◆ Instructions to follow: Using the data below, copy each line that includes the word "looking".

◆ Data for this exercise:

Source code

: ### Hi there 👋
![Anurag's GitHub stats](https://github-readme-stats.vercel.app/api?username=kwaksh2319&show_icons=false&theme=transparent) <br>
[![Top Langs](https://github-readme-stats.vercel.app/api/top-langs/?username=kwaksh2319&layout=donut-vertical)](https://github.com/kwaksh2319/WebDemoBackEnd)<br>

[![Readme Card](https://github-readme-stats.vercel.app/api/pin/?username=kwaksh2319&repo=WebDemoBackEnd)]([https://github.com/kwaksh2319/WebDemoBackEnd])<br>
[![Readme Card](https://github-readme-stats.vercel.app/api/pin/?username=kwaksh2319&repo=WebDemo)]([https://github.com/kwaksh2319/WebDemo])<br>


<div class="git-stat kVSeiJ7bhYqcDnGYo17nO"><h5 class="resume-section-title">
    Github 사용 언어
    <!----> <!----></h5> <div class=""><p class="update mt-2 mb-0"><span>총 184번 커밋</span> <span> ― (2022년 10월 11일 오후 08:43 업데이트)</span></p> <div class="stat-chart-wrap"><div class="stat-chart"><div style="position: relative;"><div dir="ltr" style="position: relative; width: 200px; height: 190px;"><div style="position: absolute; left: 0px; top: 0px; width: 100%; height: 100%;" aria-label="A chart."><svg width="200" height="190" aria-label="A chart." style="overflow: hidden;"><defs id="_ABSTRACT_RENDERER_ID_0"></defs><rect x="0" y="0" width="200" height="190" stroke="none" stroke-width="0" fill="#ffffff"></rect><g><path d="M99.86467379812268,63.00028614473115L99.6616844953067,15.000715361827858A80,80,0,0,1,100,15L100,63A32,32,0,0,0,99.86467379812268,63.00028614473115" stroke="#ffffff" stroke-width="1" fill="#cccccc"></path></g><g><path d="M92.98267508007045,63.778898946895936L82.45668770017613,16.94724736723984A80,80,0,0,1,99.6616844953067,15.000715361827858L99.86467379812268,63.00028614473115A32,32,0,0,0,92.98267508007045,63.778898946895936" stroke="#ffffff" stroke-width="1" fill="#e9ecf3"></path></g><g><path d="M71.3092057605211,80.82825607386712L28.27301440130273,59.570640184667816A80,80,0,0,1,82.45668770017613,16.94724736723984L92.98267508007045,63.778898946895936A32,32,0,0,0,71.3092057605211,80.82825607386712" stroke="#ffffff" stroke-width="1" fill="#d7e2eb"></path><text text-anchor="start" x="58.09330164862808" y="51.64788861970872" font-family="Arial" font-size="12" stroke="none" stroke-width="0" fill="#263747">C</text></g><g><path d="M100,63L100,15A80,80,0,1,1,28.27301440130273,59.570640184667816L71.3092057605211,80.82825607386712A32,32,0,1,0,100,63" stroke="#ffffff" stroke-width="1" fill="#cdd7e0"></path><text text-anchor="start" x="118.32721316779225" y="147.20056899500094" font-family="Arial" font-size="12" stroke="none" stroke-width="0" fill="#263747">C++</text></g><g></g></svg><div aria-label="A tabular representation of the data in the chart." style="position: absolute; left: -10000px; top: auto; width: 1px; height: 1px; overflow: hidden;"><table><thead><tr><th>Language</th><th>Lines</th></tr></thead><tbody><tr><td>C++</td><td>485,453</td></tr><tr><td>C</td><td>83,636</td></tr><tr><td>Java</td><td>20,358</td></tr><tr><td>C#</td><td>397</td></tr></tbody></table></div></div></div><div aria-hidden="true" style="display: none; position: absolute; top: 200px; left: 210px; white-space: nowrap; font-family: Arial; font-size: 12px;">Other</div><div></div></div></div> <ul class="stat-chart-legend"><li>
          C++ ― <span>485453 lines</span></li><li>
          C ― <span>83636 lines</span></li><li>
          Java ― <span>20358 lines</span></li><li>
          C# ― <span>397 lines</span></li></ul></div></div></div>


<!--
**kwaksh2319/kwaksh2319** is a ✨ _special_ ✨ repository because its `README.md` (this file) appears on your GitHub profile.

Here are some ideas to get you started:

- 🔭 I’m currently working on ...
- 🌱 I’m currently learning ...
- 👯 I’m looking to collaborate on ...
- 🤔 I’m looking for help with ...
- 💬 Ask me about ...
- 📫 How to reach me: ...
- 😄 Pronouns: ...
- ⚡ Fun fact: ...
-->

◆ Response below:
- 👯 I’m looking to collaborate on ...
- 🤔 I’m looking for help with ...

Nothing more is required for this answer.